– Rozwój polskich firm i ekspansja zagraniczna jest jednym z najważniejszych filarów Strategii Odpowiedzialnego Rozwoju - napisał wicepremier Mateusz Morawiecki w liście odczytanym podczas środowej gali rankingu najcenniejszych polskich marek.
Już po raz 13. „Rzeczpospolita" przy współpracy firmy doradczej Acropolis Advisory ocenia 330 krajowych znaków towarowych pod względem ich wartości oraz siły i mocy rynkowej.
Trudniejszy rok
Wyceniana na ponad 3,9 mld zł paliwowa marka Orlen po raz dziewiąty otwiera listę 330 najdroższych polskich brandów.
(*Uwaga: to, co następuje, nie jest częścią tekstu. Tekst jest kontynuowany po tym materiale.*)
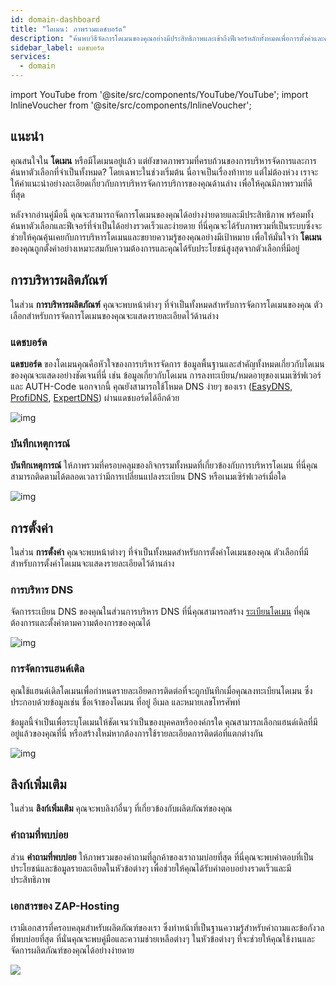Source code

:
 ```yaml
---
id: domain-dashboard
title: "โดเมน: ภาพรวมแดชบอร์ด"
description: "ค้นพบวิธีจัดการโดเมนของคุณอย่างมีประสิทธิภาพและเข้าถึงฟีเจอร์หลักทั้งหมดเพื่อการตั้งค่าและควบคุมที่ดีที่สุด → เรียนรู้เพิ่มเติมตอนนี้"
sidebar_label: แดชบอร์ด
services:
  - domain
---
```


import YouTube from '@site/src/components/YouTube/YouTube';
import InlineVoucher from '@site/src/components/InlineVoucher';

## แนะนำ

คุณสนใจใน **โดเมน** หรือมีโดเมนอยู่แล้ว แต่ยังขาดภาพรวมที่ครบถ้วนของการบริหารจัดการและการค้นหาตัวเลือกที่จำเป็นทั้งหมด? โดยเฉพาะในช่วงเริ่มต้น นี่อาจเป็นเรื่องท้าทาย แต่ไม่ต้องห่วง เราจะให้คำแนะนำอย่างละเอียดเกี่ยวกับการบริหารจัดการบริการของคุณด้านล่าง เพื่อให้คุณมีภาพรวมที่ดีที่สุด

หลังจากอ่านคู่มือนี้ คุณจะสามารถจัดการโดเมนของคุณได้อย่างง่ายดายและมีประสิทธิภาพ พร้อมทั้งค้นหาตัวเลือกและฟีเจอร์ที่จำเป็นได้อย่างรวดเร็วและง่ายดาย ที่นี่คุณจะได้รับภาพรวมที่เป็นระบบซึ่งจะช่วยให้คุณคุ้นเคยกับการบริหารโดเมนและขยายความรู้ของคุณอย่างมีเป้าหมาย เพื่อให้มั่นใจว่า **โดเมน** ของคุณถูกตั้งค่าอย่างเหมาะสมกับความต้องการและคุณได้รับประโยชน์สูงสุดจากตัวเลือกที่มีอยู่



## การบริหารผลิตภัณฑ์

ในส่วน **การบริหารผลิตภัณฑ์** คุณจะพบหน้าต่างๆ ที่จำเป็นทั้งหมดสำหรับการจัดการโดเมนของคุณ ตัวเลือกสำหรับการจัดการโดเมนของคุณจะแสดงรายละเอียดไว้ด้านล่าง



### แดชบอร์ด

**แดชบอร์ด** ของโดเมนคุณคือหัวใจของการบริหารจัดการ ข้อมูลพื้นฐานและสำคัญทั้งหมดเกี่ยวกับโดเมนของคุณจะแสดงอย่างชัดเจนที่นี่ เช่น ข้อมูลเกี่ยวกับโดเมน การลงทะเบียน/หมดอายุของเนมเซิร์ฟเวอร์ และ AUTH-Code นอกจากนี้ คุณยังสามารถใช้โหมด DNS ง่ายๆ ของเรา ([EasyDNS](domain-easydns.md), [ProfiDNS](domain-profidns.md), [ExpertDNS](domain-expertdns)) ผ่านแดชบอร์ดได้อีกด้วย

![img](https://screensaver01.zap-hosting.com/index.php/s/xQww62Noja46TED/preview)




### บันทึกเหตุการณ์

**บันทึกเหตุการณ์** ให้ภาพรวมที่ครอบคลุมของกิจกรรมทั้งหมดที่เกี่ยวข้องกับการบริหารโดเมน ที่นี่คุณสามารถติดตามได้ตลอดเวลาว่ามีการเปลี่ยนแปลงระเบียน DNS หรือเนมเซิร์ฟเวอร์เมื่อใด

![img](https://screensaver01.zap-hosting.com/index.php/s/2Tfirza5nkm6jzr/preview)




## การตั้งค่า

ในส่วน **การตั้งค่า** คุณจะพบหน้าต่างๆ ที่จำเป็นทั้งหมดสำหรับการตั้งค่าโดเมนของคุณ ตัวเลือกที่มีสำหรับการตั้งค่าโดเมนจะแสดงรายละเอียดไว้ด้านล่าง



### การบริหาร DNS

จัดการระเบียน DNS ของคุณในส่วนการบริหาร DNS ที่นี่คุณสามารถสร้าง [ระเบียนโดเมน](domain-records.md) ที่คุณต้องการและตั้งค่าตามความต้องการของคุณได้

![img](https://screensaver01.zap-hosting.com/index.php/s/eSFEN9sLkKfcHPb/preview)

### การจัดการแฮนด์เดิล

คุณใช้แฮนด์เดิลโดเมนเพื่อกำหนดรายละเอียดการติดต่อที่จะถูกบันทึกเมื่อคุณลงทะเบียนโดเมน ซึ่งประกอบด้วยข้อมูลเช่น ชื่อเจ้าของโดเมน ที่อยู่ อีเมล และหมายเลขโทรศัพท์

ข้อมูลนี้จำเป็นเพื่อระบุโดเมนให้ชัดเจนว่าเป็นของบุคคลหรือองค์กรใด คุณสามารถเลือกแฮนด์เดิลที่มีอยู่แล้วของคุณที่นี่ หรือสร้างใหม่หากต้องการใช้รายละเอียดการติดต่อที่แตกต่างกัน

![img](https://screensaver01.zap-hosting.com/index.php/s/DWKmQqPQ3B2DwD9/preview)



## ลิงก์เพิ่มเติม
ในส่วน **ลิงก์เพิ่มเติม** คุณจะพบลิงก์อื่นๆ ที่เกี่ยวข้องกับผลิตภัณฑ์ของคุณ

### คำถามที่พบบ่อย
ส่วน **คำถามที่พบบ่อย** ให้ภาพรวมของคำถามที่ลูกค้าของเราถามบ่อยที่สุด ที่นี่คุณจะพบคำตอบที่เป็นประโยชน์และข้อมูลรายละเอียดในหัวข้อต่างๆ เพื่อช่วยให้คุณได้รับคำตอบอย่างรวดเร็วและมีประสิทธิภาพ

### เอกสารของ ZAP-Hosting
เรามีเอกสารที่ครอบคลุมสำหรับผลิตภัณฑ์ของเรา ซึ่งทำหน้าที่เป็นฐานความรู้สำหรับคำถามและข้อกังวลที่พบบ่อยที่สุด ที่นั่นคุณจะพบคู่มือและความช่วยเหลือต่างๆ ในหัวข้อต่างๆ ที่จะช่วยให้คุณใช้งานและจัดการผลิตภัณฑ์ของคุณได้อย่างง่ายดาย

![](https://screensaver01.zap-hosting.com/index.php/s/n48ct6aZBrNq7eT/preview)


<InlineVoucher />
Na podium rankingu ponownie znalazły się też Biedronka i PKO Bank Polski.
Po dynamicznym wzroście wycen polskich marek w poprzedniej edycji rankingu tegoroczna 13. nie jest dla części z nich udana. 143 uczestników zestawienia zanotowało spadek wyceny i w rezultacie łączna wartość 330 najcenniejszych polskich znaków towarowych wynosi obecnie 64,7 mld zł, czyli o ok. 0,9 mld zł mniej niż rok wcześniej.
– Spadki miały miejsce zarówno wśród gigantów, jak i marek zamykających ranking. Jednak to pierwsza dziesiątka, odpowiadająca za ponad jedną trzecią wartości całego zestawienia, wytyczyła trend – podkreśla Marcin Anklewicz z firmy doradczej Acropolis Advisory. Zwraca uwagę, że sześć marek z pierwszej dziesiątki zanotowało spadki wartości. Wśród nich jest lider rankingu Orlen, który stracił 13 proc. ze swej wyceny. O 10 proc. mniej niż przed rokiem jest dziś warta najmocniejsza marka finansowa, PKO BP – wycenione obecnie na ponad 3,2 mld zł.